EXERCISE. Lines that contain the string "single" are the ones to list; copy all of them from the records.

SUPPLIED INFORMATION.

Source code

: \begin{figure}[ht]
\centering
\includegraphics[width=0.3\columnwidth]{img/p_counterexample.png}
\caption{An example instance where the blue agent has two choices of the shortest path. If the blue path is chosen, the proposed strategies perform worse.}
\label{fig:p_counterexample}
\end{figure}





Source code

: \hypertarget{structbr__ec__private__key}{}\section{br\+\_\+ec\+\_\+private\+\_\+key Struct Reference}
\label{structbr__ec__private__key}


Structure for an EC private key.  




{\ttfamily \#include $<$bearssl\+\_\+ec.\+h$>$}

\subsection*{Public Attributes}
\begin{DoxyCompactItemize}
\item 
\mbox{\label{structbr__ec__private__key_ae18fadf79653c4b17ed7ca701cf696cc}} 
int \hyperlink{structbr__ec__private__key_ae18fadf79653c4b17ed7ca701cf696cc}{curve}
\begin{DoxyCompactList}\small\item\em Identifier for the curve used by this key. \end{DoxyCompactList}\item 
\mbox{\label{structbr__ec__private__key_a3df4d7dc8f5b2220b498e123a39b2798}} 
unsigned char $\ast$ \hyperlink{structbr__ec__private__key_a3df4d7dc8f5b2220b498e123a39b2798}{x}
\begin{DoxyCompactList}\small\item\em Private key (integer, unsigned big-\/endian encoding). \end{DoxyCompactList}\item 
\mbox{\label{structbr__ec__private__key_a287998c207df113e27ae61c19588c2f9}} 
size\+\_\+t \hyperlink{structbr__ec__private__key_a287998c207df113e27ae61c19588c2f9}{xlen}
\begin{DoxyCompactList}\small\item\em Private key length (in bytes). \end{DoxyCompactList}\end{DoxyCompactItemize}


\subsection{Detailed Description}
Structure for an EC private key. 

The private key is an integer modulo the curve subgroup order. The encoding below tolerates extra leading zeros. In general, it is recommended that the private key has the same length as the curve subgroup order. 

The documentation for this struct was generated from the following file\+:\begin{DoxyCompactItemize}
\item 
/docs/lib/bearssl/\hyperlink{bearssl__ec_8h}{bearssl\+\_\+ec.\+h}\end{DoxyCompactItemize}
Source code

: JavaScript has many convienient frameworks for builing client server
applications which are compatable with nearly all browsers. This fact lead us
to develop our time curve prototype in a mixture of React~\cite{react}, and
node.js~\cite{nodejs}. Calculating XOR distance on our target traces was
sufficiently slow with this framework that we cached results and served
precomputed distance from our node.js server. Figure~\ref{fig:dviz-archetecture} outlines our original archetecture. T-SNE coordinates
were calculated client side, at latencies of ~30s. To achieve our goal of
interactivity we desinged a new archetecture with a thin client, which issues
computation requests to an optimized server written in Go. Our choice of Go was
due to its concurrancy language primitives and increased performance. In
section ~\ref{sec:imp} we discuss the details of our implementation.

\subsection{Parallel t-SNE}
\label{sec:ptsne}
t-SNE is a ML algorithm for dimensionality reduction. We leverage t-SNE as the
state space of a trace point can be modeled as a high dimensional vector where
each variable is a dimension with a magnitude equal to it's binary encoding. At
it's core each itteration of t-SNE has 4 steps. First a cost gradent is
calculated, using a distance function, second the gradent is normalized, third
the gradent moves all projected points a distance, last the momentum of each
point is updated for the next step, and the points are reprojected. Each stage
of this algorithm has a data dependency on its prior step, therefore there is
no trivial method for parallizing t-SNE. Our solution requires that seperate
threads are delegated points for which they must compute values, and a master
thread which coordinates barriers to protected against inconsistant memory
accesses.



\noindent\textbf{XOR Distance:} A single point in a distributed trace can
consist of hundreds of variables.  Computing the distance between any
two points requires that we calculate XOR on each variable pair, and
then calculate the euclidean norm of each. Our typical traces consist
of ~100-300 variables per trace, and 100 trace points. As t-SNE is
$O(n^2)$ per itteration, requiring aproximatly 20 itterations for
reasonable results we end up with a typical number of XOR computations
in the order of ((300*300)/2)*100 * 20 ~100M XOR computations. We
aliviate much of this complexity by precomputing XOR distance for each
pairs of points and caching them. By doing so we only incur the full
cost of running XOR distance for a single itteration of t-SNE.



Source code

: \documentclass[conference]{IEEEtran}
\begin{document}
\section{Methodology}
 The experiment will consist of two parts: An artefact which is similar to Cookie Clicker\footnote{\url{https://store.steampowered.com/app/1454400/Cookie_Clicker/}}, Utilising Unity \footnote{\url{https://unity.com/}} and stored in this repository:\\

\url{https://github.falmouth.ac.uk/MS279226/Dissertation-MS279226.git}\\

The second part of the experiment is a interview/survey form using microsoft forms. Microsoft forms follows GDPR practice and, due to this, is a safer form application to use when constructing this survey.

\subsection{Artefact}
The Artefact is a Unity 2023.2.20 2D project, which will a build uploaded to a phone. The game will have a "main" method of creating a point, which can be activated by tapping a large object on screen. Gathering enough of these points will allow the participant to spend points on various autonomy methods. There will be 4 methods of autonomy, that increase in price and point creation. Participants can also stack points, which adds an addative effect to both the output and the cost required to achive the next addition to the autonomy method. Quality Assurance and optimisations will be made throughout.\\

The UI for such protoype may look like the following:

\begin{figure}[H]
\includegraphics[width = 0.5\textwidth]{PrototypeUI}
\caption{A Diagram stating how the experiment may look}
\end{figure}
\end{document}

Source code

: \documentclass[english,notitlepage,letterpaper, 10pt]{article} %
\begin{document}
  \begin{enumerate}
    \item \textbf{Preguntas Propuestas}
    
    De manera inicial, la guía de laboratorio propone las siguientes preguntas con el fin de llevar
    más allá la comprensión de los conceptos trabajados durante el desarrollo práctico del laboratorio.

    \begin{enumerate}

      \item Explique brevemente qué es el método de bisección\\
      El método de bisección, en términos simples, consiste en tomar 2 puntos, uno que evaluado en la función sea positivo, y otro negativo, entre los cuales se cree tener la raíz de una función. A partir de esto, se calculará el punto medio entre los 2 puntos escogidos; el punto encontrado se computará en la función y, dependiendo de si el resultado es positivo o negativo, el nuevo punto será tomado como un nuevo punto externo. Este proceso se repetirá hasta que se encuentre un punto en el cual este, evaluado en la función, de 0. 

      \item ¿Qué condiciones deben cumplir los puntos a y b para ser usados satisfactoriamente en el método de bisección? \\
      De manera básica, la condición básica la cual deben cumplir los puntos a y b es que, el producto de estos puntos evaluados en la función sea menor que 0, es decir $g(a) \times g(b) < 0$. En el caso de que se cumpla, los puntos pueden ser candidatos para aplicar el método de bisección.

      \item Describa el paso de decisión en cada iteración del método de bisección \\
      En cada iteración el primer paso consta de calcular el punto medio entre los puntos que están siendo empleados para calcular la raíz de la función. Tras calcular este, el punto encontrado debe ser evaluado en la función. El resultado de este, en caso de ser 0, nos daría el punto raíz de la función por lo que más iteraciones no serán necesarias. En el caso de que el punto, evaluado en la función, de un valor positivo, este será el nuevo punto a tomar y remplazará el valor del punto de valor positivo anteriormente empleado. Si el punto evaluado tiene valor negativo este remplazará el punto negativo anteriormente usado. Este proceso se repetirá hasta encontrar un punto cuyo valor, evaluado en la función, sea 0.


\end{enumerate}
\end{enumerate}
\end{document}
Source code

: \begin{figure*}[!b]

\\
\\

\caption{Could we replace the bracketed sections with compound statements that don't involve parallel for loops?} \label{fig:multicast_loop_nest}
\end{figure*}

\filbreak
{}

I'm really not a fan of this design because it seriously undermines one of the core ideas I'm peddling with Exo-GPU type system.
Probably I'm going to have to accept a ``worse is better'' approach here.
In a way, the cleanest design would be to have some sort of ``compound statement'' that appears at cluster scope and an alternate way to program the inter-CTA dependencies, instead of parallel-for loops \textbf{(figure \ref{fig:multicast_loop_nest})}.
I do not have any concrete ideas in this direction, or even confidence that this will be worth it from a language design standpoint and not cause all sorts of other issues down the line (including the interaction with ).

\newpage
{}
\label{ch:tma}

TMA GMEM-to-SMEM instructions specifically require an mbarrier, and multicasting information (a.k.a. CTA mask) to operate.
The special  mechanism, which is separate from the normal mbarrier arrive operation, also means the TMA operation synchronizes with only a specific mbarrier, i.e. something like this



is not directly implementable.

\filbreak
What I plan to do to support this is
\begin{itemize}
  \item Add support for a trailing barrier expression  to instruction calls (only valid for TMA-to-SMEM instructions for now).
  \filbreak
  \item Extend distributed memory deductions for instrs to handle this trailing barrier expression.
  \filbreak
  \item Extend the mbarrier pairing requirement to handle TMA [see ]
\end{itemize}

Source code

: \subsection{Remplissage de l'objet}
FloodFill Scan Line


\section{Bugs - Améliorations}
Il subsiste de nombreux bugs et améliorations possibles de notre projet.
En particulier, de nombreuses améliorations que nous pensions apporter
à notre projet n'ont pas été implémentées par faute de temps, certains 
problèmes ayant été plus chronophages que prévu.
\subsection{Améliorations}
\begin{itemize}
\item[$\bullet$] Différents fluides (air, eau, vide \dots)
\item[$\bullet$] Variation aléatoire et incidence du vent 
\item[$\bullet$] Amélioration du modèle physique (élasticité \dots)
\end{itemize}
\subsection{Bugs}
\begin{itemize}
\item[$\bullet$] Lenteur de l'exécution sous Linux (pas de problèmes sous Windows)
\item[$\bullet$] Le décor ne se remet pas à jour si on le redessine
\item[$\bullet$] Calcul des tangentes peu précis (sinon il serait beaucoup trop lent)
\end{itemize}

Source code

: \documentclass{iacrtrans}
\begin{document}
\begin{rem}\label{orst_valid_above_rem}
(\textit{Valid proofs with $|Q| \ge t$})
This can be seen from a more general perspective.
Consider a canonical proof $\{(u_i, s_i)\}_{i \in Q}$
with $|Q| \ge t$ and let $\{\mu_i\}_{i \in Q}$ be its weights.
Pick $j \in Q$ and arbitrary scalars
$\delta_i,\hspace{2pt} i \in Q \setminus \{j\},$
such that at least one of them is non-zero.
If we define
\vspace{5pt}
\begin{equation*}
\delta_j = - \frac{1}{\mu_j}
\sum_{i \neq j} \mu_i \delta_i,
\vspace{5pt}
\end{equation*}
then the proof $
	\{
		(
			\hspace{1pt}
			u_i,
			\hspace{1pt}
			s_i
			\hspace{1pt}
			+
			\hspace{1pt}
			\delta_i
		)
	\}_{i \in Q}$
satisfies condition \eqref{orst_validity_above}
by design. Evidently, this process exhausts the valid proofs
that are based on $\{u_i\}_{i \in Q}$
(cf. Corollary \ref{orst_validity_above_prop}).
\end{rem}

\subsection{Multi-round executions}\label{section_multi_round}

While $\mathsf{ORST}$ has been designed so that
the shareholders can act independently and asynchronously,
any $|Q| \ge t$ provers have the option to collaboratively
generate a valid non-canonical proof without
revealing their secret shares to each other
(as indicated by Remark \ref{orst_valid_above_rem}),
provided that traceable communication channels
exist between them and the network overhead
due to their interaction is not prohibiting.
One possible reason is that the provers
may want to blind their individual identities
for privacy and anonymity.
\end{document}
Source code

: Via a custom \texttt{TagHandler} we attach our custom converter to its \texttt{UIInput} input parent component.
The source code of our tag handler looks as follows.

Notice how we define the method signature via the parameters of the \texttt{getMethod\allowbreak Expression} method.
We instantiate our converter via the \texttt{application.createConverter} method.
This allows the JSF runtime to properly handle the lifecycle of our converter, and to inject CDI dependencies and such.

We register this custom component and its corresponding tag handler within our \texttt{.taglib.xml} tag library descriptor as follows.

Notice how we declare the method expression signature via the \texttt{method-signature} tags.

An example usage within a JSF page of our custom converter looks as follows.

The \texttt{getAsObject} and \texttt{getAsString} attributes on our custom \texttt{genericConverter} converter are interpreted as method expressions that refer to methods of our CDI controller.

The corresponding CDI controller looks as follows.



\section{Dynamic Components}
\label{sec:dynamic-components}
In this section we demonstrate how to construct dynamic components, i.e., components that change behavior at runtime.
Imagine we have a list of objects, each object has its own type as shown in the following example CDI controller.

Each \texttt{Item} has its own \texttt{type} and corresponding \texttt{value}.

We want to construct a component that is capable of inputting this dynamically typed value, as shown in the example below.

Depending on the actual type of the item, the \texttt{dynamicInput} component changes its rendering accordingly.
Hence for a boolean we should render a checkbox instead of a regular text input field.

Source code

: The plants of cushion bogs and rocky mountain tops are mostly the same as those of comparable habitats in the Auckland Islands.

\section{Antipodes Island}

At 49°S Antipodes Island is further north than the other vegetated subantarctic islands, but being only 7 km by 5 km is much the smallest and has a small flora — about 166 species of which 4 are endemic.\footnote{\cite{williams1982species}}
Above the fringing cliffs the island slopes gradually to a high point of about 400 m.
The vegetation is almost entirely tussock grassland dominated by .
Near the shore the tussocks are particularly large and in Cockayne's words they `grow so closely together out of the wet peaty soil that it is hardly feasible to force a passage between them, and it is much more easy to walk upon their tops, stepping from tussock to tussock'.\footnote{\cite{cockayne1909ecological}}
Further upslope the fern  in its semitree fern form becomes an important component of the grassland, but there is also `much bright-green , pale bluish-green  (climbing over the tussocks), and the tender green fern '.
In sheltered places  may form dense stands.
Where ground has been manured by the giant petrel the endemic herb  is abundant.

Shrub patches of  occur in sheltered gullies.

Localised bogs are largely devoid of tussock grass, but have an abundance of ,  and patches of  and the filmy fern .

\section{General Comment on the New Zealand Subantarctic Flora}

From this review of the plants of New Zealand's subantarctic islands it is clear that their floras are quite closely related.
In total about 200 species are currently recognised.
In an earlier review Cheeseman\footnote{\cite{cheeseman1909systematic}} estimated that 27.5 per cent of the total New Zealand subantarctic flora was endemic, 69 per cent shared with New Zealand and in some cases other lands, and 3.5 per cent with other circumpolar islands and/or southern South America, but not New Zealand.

EXERCISE RESPONSE.
\noindent\textbf{XOR Distance:} A single point in a distributed trace can
cost of running XOR distance for a single itteration of t-SNE.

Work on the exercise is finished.